* _PROVIDED RECORDS_:
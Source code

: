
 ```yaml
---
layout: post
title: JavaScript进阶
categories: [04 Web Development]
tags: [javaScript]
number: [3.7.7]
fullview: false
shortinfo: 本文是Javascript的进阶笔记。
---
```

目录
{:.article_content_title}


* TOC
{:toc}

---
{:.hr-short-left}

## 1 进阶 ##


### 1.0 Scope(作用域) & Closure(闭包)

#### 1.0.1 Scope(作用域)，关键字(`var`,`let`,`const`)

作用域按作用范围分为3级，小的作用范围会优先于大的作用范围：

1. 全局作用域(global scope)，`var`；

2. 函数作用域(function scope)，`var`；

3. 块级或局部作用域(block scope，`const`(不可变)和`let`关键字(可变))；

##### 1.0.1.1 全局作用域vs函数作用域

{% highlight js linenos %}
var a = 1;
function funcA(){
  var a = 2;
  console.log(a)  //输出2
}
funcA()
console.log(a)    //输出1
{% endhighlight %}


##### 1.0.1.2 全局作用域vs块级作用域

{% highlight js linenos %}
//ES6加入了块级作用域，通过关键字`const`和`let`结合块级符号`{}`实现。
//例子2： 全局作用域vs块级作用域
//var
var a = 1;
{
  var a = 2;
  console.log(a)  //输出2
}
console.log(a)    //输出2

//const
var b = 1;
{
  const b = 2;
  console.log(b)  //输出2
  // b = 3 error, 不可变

* _WHAT IS EXPECTED_: Please quote the records above exactly, without skipping a line.

* _TASK OUTPUT_:
Source code

:
 ```yaml
---
layout: post
title: JavaScript进阶
categories: [04 Web Development]
tags: [javaScript]
number: [3.7.7]
fullview: false
shortinfo: 本文是Javascript的进阶笔记。
---
```

目录
{:.article_content_title}


* TOC
{:toc}

---
{:.hr-short-left}

## 1 进阶 ##


### 1.0 Scope(作用域) & Closure(闭包)

#### 1.0.1 Scope(作用域)，关键字(`var`,`let`,`const`)

作用域按作用范围分为3级，小的作用范围会优先于大的作用范围：

1. 全局作用域(global scope)，`var`；

2. 函数作用域(function scope)，`var`；

3. 块级或局部作用域(block scope，`const`(不可变)和`let`关键字(可变))；

##### 1.0.1.1 全局作用域vs函数作用域

{% highlight js linenos %}
var a = 1;
function funcA(){
  var a = 2;
  console.log(a)  //输出2
}
funcA()
console.log(a)    //输出1
{% endhighlight %}


##### 1.0.1.2 全局作用域vs块级作用域

{% highlight js linenos %}
//ES6加入了块级作用域，通过关键字`const`和`let`结合块级符号`{}`实现。
//例子2： 全局作用域vs块级作用域
//var
var a = 1;
{
  var a = 2;
  console.log(a)  //输出2
}
console.log(a)    //输出2

//const
var b = 1;
{
  const b = 2;
  console.log(b)  //输出2
  // b = 3 error, 不可变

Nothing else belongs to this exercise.